Ouija: Is It Just a Game?

I was wondering if someone could explain what Ouija is all about and how has it become a “crystal ball” to see the future? - Jinx

I don’t know about anyone else, but I tend to cheat just to see the reactions of other people to the little piece of plastic “moving on its own”

Isn’t the weejee board supposed to be only a medium of communicating with the dead, and not a direct way of seeing the future?

Hey, it’s a universal device! I’ve heard of it being used both ways.
Maybe it all depends on if you have a medium or not! You know, if you believe it can predict the future, maybe it can be tested by asking specific questions about the past…something only the asker could possibly know. And once it’s shown that it can’t predict the past correctly, how can it possibly be something to believe in regarding the future??? - Jinx

When I was sixteen my Ouija board predicted the winner of a horse race scheduled for the following day. I told my dad, he played the horse and won $700.00.

This is the truth.

I prefer to use a vacuum funnel (can’t remember the real name). It seperates the crap out so quickly and easily.

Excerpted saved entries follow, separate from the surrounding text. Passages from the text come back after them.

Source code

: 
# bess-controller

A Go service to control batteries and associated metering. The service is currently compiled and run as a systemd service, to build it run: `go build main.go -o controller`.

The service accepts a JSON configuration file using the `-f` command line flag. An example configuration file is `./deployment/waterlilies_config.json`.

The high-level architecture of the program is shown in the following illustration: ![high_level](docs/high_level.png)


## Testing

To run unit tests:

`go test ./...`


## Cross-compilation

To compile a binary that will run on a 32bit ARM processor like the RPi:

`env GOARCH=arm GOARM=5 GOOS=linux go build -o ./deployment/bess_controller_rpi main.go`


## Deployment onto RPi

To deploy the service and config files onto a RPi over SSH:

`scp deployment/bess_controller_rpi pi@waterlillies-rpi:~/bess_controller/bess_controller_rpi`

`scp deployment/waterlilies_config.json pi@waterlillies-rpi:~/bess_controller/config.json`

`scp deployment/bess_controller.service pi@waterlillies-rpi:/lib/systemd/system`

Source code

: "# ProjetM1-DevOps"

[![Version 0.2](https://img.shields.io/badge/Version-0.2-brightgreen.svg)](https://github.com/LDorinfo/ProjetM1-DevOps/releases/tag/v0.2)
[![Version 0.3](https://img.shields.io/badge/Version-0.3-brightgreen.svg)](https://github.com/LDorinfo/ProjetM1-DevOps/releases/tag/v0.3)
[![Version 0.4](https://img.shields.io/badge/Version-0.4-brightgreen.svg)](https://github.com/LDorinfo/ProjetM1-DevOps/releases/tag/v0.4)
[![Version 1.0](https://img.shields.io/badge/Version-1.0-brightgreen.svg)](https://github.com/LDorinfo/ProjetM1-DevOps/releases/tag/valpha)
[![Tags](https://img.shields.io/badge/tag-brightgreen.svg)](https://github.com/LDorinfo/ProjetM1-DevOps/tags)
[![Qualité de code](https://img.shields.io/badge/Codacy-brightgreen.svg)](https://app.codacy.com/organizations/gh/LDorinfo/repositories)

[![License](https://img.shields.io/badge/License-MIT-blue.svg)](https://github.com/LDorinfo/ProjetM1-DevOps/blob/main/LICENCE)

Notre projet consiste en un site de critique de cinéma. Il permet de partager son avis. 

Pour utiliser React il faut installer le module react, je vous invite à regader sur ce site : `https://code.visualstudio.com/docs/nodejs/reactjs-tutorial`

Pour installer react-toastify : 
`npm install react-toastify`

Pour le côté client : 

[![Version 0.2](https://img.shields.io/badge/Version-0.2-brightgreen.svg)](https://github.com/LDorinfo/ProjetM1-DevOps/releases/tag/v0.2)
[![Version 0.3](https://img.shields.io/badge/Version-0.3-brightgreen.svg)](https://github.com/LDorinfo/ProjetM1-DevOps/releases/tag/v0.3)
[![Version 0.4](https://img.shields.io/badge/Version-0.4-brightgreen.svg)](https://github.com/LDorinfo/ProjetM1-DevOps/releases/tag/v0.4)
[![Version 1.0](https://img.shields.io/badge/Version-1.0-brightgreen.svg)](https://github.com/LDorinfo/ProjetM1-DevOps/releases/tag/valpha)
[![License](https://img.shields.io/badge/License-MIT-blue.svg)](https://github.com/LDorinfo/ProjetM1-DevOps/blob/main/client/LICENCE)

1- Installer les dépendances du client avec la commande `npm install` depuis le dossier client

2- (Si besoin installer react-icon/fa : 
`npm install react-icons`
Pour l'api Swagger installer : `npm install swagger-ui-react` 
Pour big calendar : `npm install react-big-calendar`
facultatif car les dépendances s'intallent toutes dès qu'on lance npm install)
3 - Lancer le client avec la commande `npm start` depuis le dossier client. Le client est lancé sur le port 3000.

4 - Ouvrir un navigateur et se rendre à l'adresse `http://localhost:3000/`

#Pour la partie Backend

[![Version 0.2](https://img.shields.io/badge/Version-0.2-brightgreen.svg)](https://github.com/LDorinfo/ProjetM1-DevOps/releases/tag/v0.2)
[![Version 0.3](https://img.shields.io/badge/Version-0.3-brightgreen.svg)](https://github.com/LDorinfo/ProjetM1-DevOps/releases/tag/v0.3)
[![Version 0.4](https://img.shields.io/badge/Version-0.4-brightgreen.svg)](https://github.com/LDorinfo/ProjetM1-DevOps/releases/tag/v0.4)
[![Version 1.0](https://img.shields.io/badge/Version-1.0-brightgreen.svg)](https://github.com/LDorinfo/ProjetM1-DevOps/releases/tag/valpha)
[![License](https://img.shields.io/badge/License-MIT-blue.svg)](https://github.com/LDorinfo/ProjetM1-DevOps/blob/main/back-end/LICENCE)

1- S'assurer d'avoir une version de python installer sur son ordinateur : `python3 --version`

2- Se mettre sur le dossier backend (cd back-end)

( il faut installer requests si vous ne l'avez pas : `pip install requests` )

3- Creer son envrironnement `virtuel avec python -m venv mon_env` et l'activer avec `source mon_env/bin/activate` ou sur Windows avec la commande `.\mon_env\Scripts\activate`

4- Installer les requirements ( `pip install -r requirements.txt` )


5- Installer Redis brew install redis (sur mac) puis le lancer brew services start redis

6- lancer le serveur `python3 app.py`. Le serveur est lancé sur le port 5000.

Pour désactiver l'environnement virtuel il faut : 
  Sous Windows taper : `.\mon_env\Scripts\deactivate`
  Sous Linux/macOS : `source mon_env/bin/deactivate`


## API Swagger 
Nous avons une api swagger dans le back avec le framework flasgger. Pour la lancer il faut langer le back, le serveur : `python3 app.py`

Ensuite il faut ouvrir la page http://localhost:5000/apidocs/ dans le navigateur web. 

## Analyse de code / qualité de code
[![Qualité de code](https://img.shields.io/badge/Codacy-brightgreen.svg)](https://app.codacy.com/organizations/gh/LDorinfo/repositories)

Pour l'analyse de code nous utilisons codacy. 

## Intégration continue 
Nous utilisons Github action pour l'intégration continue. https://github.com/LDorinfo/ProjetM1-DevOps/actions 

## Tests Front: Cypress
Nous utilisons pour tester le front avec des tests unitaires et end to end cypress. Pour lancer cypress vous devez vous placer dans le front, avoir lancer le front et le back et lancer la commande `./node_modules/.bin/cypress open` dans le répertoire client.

Even Ouija boards get lucky.

Ouija is a parlor trick invented in the 1880s. Originally, there was no Ouija board; you had a planchette (the pointer) with a pencil in it, and it moved around and wrote things on paper on the table. This rarely worked, so sometimes around 1885 someone came up with the idea of putting letters on a board and pointer could just point to. It was originally marketed and sold as “Ouija” by a guy named Charles Kennard.

The Ouija pointer is moved, subconsciously, by the people touching it. It moves a little, involuntarily, and so your hands move to stay with it, which in turns moves it, and pretty soon you’re spelling stuff out yourself and not even realizing you’re doing it.

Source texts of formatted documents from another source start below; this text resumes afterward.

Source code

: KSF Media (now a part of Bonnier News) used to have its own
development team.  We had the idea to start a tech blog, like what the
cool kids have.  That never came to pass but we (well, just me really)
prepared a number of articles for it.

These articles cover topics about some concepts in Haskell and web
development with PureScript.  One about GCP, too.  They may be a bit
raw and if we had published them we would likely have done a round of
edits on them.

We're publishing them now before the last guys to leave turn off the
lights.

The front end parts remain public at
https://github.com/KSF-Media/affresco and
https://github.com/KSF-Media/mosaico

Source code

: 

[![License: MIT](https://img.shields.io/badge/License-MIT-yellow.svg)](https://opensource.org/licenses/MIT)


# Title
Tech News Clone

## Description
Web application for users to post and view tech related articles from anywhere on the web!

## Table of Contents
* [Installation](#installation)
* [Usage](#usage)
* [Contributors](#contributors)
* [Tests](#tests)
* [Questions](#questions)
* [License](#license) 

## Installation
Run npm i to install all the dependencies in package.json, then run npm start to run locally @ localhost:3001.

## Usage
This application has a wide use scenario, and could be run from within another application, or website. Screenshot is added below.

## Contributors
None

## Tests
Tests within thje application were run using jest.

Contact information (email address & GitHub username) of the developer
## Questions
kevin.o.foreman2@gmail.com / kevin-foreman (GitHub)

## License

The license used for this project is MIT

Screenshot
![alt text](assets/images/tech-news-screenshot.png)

Everything about Ouija boards is designed to do this. That’s why the pointer has felt “feet” - it means the pointer will move easily with the slightest twitch of your muscles. That’s also why Ouija works well with two people touching the pointer but poorly with one; if two people move the pointer neither notices THEIR movements are directly correlated to what it points to.

This is known as the “ideomotor effect” - subconsciously causing physical movement that is then ascribed to external forces. The phenomenon of subconsciously doing this sort of thing can be observed in other ways, such as dowsing rods, spiritual pendulums of all sorts, and facilitated communication..

RickJay hit it right on the head, great explaination.

Just FYI, it is pronounced WE-JA, French for Yes and German for No.

The Straight Dope Mailbag: How does a Ouija board work?

Ja is german for yes, and that annecdote isn’t true anyway.

My understanding is that the ouija board was originally created for communication with the dead or spirit world. I believe that it’s dangerous. I’ve got a book by Rose Warnke called “The Great Pretender”. She’s married to Mike Warnke who used to be a satanist. Here is a quote from the book. Quote "The Ouija board was created in the late part of the last century as a religious artifact for the Spiritualist Church. It was never intended to be a game. It was used by spiritualist mediums. At that time in history there was a big revival of spiritualism in this country. The Ouija board was developed as a religious artifact to use to contact the spirits of the dead.

What happened was that a game company saw it and said, ‘Hey, we can make a lot of money with this.’ People are really strange, in that we will buy anything that’s wrapped up in cute. We have to have it in our homes. If you do enough advertising, you can get people to buy anything. I’m talking ‘pet rocks.’ You know what I’m saying? Cans of stuff they call slime - good grief, if you can sell that to people you can sell anything.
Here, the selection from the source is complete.